You Can’t Get There From Here
Review by Chris McGarry
On July 3 a small though energetic crowd laughed their way through Pat Cook’s You Can’t Get There From Here, which debuted on the stage of the King’s Playhouse in Georgetown.
In this delightfully comedic romp, the audience finds themselves in the dull, backwards town of Shadow Falls. Arthur (Tristan Lewis), a big-city news reporter with a big-city attitude to match, gets stranded in Shadow Falls after his car is damaged driving over a huge pothole in the centre of the town’s main drag.
The young, intrepid reporter heads over to Mavis Garner’s Bed and Breakfast, which doubles as Shadow Falls’ administration offices. Arthur receives a rather cool reception from the artsy, somewhat peculiar Myrtle (Annie Bungay) and Liz (Toby Murphy), owner of the B&B, who has a very stern, bureaucratic approach to running the office.

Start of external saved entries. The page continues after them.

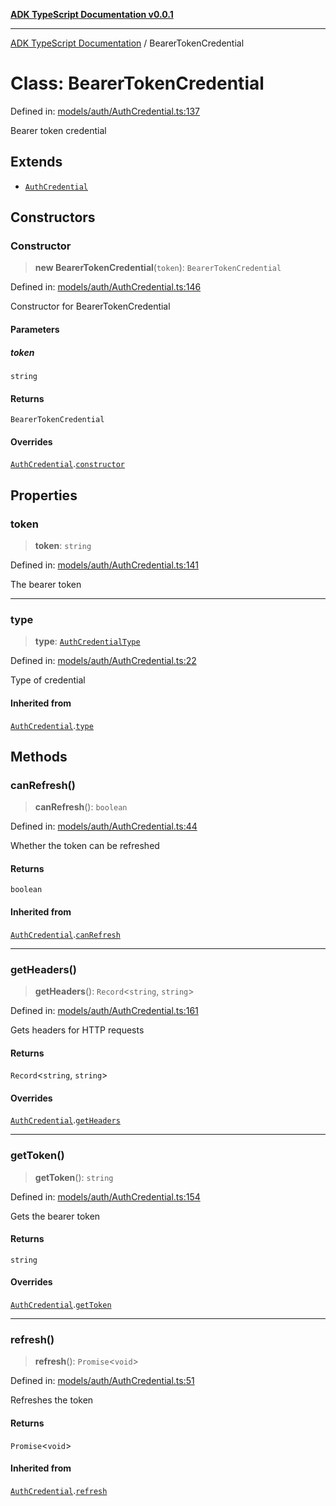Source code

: [**ADK TypeScript Documentation v0.0.1**](../README.md)

***

[ADK TypeScript Documentation](../globals.md) / BearerTokenCredential

# Class: BearerTokenCredential

Defined in: [models/auth/AuthCredential.ts:137](https://github.com/pontus-devoteam/adk-typescript/blob/0f66151c645c59f98bf29f75515acbeb98026e1f/src/models/auth/AuthCredential.ts#L137)

Bearer token credential

## Extends

- [`AuthCredential`](AuthCredential.md)

## Constructors

### Constructor

> **new BearerTokenCredential**(`token`): `BearerTokenCredential`

Defined in: [models/auth/AuthCredential.ts:146](https://github.com/pontus-devoteam/adk-typescript/blob/0f66151c645c59f98bf29f75515acbeb98026e1f/src/models/auth/AuthCredential.ts#L146)

Constructor for BearerTokenCredential

#### Parameters

##### token

`string`

#### Returns

`BearerTokenCredential`

#### Overrides

[`AuthCredential`](AuthCredential.md).[`constructor`](AuthCredential.md#constructor)

## Properties

### token

> **token**: `string`

Defined in: [models/auth/AuthCredential.ts:141](https://github.com/pontus-devoteam/adk-typescript/blob/0f66151c645c59f98bf29f75515acbeb98026e1f/src/models/auth/AuthCredential.ts#L141)

The bearer token

***

### type

> **type**: [`AuthCredentialType`](../enumerations/AuthCredentialType.md)

Defined in: [models/auth/AuthCredential.ts:22](https://github.com/pontus-devoteam/adk-typescript/blob/0f66151c645c59f98bf29f75515acbeb98026e1f/src/models/auth/AuthCredential.ts#L22)

Type of credential

#### Inherited from

[`AuthCredential`](AuthCredential.md).[`type`](AuthCredential.md#type)

## Methods

### canRefresh()

> **canRefresh**(): `boolean`

Defined in: [models/auth/AuthCredential.ts:44](https://github.com/pontus-devoteam/adk-typescript/blob/0f66151c645c59f98bf29f75515acbeb98026e1f/src/models/auth/AuthCredential.ts#L44)

Whether the token can be refreshed

#### Returns

`boolean`

#### Inherited from

[`AuthCredential`](AuthCredential.md).[`canRefresh`](AuthCredential.md#canrefresh)

***

### getHeaders()

> **getHeaders**(): `Record`\<`string`, `string`\>

Defined in: [models/auth/AuthCredential.ts:161](https://github.com/pontus-devoteam/adk-typescript/blob/0f66151c645c59f98bf29f75515acbeb98026e1f/src/models/auth/AuthCredential.ts#L161)

Gets headers for HTTP requests

#### Returns

`Record`\<`string`, `string`\>

#### Overrides

[`AuthCredential`](AuthCredential.md).[`getHeaders`](AuthCredential.md#getheaders)

***

### getToken()

> **getToken**(): `string`

Defined in: [models/auth/AuthCredential.ts:154](https://github.com/pontus-devoteam/adk-typescript/blob/0f66151c645c59f98bf29f75515acbeb98026e1f/src/models/auth/AuthCredential.ts#L154)

Gets the bearer token

#### Returns

`string`

#### Overrides

[`AuthCredential`](AuthCredential.md).[`getToken`](AuthCredential.md#gettoken)

***

### refresh()

> **refresh**(): `Promise`\<`void`\>

Defined in: [models/auth/AuthCredential.ts:51](https://github.com/pontus-devoteam/adk-typescript/blob/0f66151c645c59f98bf29f75515acbeb98026e1f/src/models/auth/AuthCredential.ts#L51)

Refreshes the token

#### Returns

`Promise`\<`void`\>

#### Inherited from

[`AuthCredential`](AuthCredential.md).[`refresh`](AuthCredential.md#refresh)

So put off by his impolite treatment (particularly at being nickled and dimed) Arthur decides to write a story exposing small town corruption. At the same time, the gutsy journalist reveals his true reason for being in this backwater community: He’s searching for a famous writer named Lilith Mansfield who once lived in the town. She had been a Pulitzer Prize winner who disappeared without a trace six years earlier.
As luck would have it, Arthur’s car won’t be fixed until the next day and he is forced to spend the night at the B&B. The young man’s less-than-favorable impression of the town changes when he begins to fall for the sweet, perky Ann (Alex Durant) and gets to the know Queenie (Kate Haines), the inquisitive editor of the Shadow Falls Sun. Arthur has such a change of heart that he calls up his editor and tells him to pull the demeaning article about Shadow Falls.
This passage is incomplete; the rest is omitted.